Notorious is the fourth studio album by English new wave band Duran Duran, released on 21 November 1986 by EMI Records. The album peaked at number 16 on the UK Albums Chart and at number 12 on the US Billboard 200. Produced by the band with Nile Rodgers, the album showcased a new 'funk-pop' musical direction for the band, emphasizing bass and brass, as exemplified by the singles "Notorious" and "Skin Trade".

In 2010, EMI released a raft of material surrounding the Notorious reissue consisting of a two-disc set, a deluxe three-disc set, a digital only EP and a digital only live album. The box set also includes remixes, live tracks and the Working for the Skin Trade live video (for the first time on DVD).

Background
After their extensive 1984 world tour Duran Duran took a break and eventually split into two different side projects, Arcadia and the Power Station.

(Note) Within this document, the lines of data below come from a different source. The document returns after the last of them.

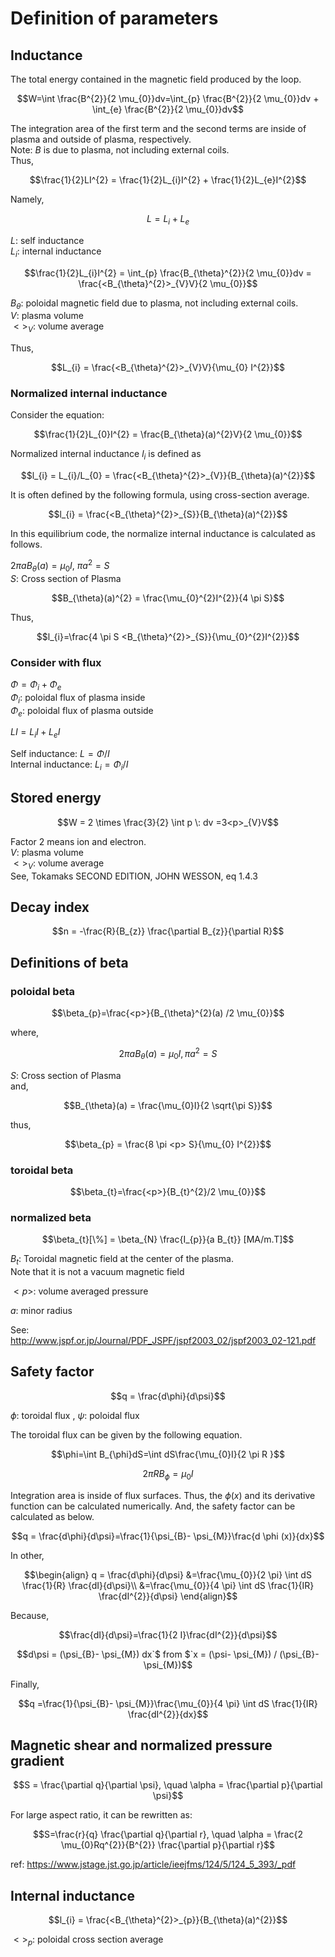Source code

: # Definition of parameters

## Inductance

The total energy contained in the magnetic field produced by the loop.

```math
W=\int \frac{B^{2}}{2 \mu_{0}}dv=\int_{p} \frac{B^{2}}{2 \mu_{0}}dv + \int_{e} \frac{B^{2}}{2 \mu_{0}}dv
```

The integration area of the first term and the second terms are inside of plasma and outside of plasma, respectively.  
Note: $`B`$ is due to plasma, not including external coils.  
Thus,  

```math
\frac{1}{2}LI^{2} = \frac{1}{2}L_{i}I^{2} + \frac{1}{2}L_{e}I^{2}
```

Namely,

```math
L = L_{i}+L_{e}
```

$`L`$: self inductance  
$`L_{i}`$: internal inductance

```math
\frac{1}{2}L_{i}I^{2} = \int_{p} \frac{B_{\theta}^{2}}{2 \mu_{0}}dv = \frac{<B_{\theta}^{2}>_{V}V}{2 \mu_{0}}
```

$`B_{\theta}`$: poloidal magnetic field due to plasma, not including external coils.  
$`V`$: plasma volume  
$`<>_{V}`$: volume average

Thus,  

```math
L_{i} = \frac{<B_{\theta}^{2}>_{V}V}{\mu_{0} I^{2}}
```

### Normalized internal inductance

Consider the equation:

```math
\frac{1}{2}L_{0}I^{2} = \frac{B_{\theta}(a)^{2}V}{2 \mu_{0}}
```

Normalized internal inductance $`l_{i}`$ is defined as

```math
l_{i} = L_{i}/L_{0} = \frac{<B_{\theta}^{2}>_{V}}{B_{\theta}(a)^{2}}
```

It is often defined by the following formula, using cross-section average.

```math
l_{i} = \frac{<B_{\theta}^{2}>_{S}}{B_{\theta}(a)^{2}}
```

In this equilibrium code, the normalize internal inductance is calculated as follows.

$`2 \pi a B_{\theta}(a) = \mu_{0} I`$, $`\pi a^{2} = S`$  
$`S`$: Cross section of Plasma  

```math
B_{\theta}(a)^{2} = \frac{\mu_{0}^{2}I^{2}}{4 \pi S}
```

Thus,  

```math
l_{i}=\frac{4 \pi S <B_{\theta}^{2}>_{S}}{\mu_{0}^{2}I^{2}}
```

### Consider with flux

$`\Phi = \Phi_{i} + \Phi_{e}`$  
$`\Phi_{i}`$: poloidal flux of plasma inside  
$`\Phi_{e}`$: poloidal flux of plasma outside  

$`L I = L_{i}I+L_{e}I`$

Self inductance: $`L=\Phi/I`$  
Internal inductance: $`L_{i}=\Phi_{i}/I`$

## Stored energy

```math
W = 2 \times \frac{3}{2} \int p \: dv =3<p>_{V}V
```

Factor 2 means ion and electron.  
$`V`$: plasma volume  
$`<>_{V}`$: volume average  
See, Tokamaks SECOND EDITION, JOHN WESSON, eq 1.4.3

## Decay index

```math
n = -\frac{R}{B_{z}} \frac{\partial B_{z}}{\partial R}
```

## Definitions of beta

### poloidal beta

```math
\beta_{p}=\frac{<p>}{B_{\theta}^{2}(a) /2 \mu_{0}}
```

where,  

```math
2 \pi a B_{\theta}(a) = \mu_{0} I, \pi a^{2} = S
```

$`S`$: Cross section of Plasma  
and,  

```math
B_{\theta}(a) = \frac{\mu_{0}I}{2 \sqrt{\pi S}}
```

thus,  

```math
\beta_{p} = \frac{8 \pi <p> S}{\mu_{0} I^{2}}
```

### toroidal beta

```math
\beta_{t}=\frac{<p>}{B_{t}^{2}/2 \mu_{0}}
```

### normalized beta

```math
\beta_{t}[\%] = \beta_{N} \frac{I_{p}}{a B_{t}} [MA/m.T]
```

$`B_{t}`$: Toroidal magnetic field at the center of the plasma.  
Note that it is not a vacuum magnetic field

$`<p>`$: volume averaged pressure

$`a`$: minor radius

See:  
<http://www.jspf.or.jp/Journal/PDF_JSPF/jspf2003_02/jspf2003_02-121.pdf>

## Safety factor

```math
q = \frac{d\phi}{d\psi}
```

$`\phi`$: toroidal flux , $`\psi`$: poloidal flux

The toroidal flux can be given by the following equation.

```math
\phi=\int B_{\phi}dS=\int dS\frac{\mu_{0}I}{2 \pi R }
```

```math
2 \pi R B_{\phi}=\mu_{0}I
```

Integration area is inside of flux surfaces. Thus, the $`\phi (x)`$ and its derivative function can be calculated numerically. And, the safety factor can be calculated as below.

```math
q = \frac{d\phi}{d\psi}=\frac{1}{\psi_{B}- \psi_{M}}\frac{d \phi (x)}{dx}
```

In other,

```math
\begin{align}
q = \frac{d\phi}{d\psi}
&=\frac{\mu_{0}}{2 \pi} \int dS \frac{1}{R} \frac{dI}{d\psi}\\
&=\frac{\mu_{0}}{4 \pi} \int dS \frac{1}{IR} \frac{dI^{2}}{d\psi}
\end{align}
```

Because,

```math
\frac{dI}{d\psi}=\frac{1}{2 I}\frac{dI^{2}}{d\psi}
```

```math
d\psi = (\psi_{B}- \psi_{M}) dx`$ from $`x = (\psi- \psi_{M}) / (\psi_{B}- \psi_{M})
```

Finally,

```math
q =\frac{1}{\psi_{B}- \psi_{M}}\frac{\mu_{0}}{4 \pi} \int dS \frac{1}{IR} \frac{dI^{2}}{dx}
```

## Magnetic shear and normalized pressure gradient

```math
S = \frac{\partial q}{\partial \psi}, \quad \alpha = \frac{\partial p}{\partial \psi}
```

For large aspect ratio, it can be rewritten as:

```math
S=\frac{r}{q} \frac{\partial q}{\partial r}, \quad \alpha = \frac{2 \mu_{0}Rq^{2}}{B^{2}} \frac{\partial p}{\partial r}
```

ref: <https://www.jstage.jst.go.jp/article/ieejfms/124/5/124_5_393/_pdf>

## Internal inductance

```math
l_{i} = \frac{<B_{\theta}^{2}>_{p}}{B_{\theta}(a)^{2}}
```

$`<>_{p}`$: poloidal cross section average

When they reconvened in 1986 to record a new studio album with Nile Rodgers the band faced several problems and conflicts. Drummer Roger Taylor was too exhausted to continue in the music business, and guitarist Andy Taylor soon also left the band after taking part in some early recording sessions for the album. The remaining three members continued as a trio, recruiting Missing Persons guitarist Warren Cuccurullo and drummer Steve Ferrone to play on the album.

In years to come, the band would refer to Notorious as their Alfred Hitchcock-inspired album. This is due to having a number of tracks titled after Hitchcock movies. In addition to the album and lead single named for the film Notorious (1946), there was also Vertigo (1958) and Rope (1948), the original title for "Hold Me".

Singles
The album's lead single "Notorious" was a commercial success, reaching number two in the United States and number seven in the United Kingdom. It was the first Duran Duran single to be released with a second remix 12-inch single, led off by a remix by The Latin Rascals.

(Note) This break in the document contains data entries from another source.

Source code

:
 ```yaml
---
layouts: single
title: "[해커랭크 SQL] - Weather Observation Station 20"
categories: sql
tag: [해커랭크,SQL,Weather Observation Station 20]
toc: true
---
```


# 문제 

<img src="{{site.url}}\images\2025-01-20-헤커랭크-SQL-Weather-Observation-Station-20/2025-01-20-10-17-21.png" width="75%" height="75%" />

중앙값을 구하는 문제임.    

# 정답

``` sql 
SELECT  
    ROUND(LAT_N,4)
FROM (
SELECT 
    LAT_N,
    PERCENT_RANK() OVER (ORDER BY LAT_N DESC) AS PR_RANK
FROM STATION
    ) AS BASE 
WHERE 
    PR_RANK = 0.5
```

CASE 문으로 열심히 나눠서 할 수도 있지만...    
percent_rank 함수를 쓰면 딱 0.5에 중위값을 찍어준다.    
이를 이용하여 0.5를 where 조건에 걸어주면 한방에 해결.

"Skin Trade" was a Bowie-flavoured track notable for Le Bon singing in a Prince-like falsetto, as well as featuring the Borneo Horns quite heavily. Bassist John Taylor has since been quoted as saying that his disillusion with the charts began when "Skin Trade" failed to reach the UK top 20.

The sleeve to the "Skin Trade" single was banned in several countries, as it featured an airbrushed naked female buttock. In the UK and US, the single was released in a plain pink/red sleeve, though the original sleeve was released in Canada and France.

To commemorate the band's 1987 Strange Behaviour Tour, several promotional-only remixes were commissioned for "Skin Trade", including the "Parisian Mix" and the "S.O.S. Dub". These were initially released on a US-only promotional 12-inch single with mixes of "Meet El Presidente" on the flip-side.

"Meet El Presidente", released to coincide with the tour in April 1987, reached No. 24 in the UK.  It was their first single to be released on CD (catalogue number CD TOUR 1), which featured all the tracks from the 12-inch vinyl single. In the US, the single was released under the title "The Presidential Suite".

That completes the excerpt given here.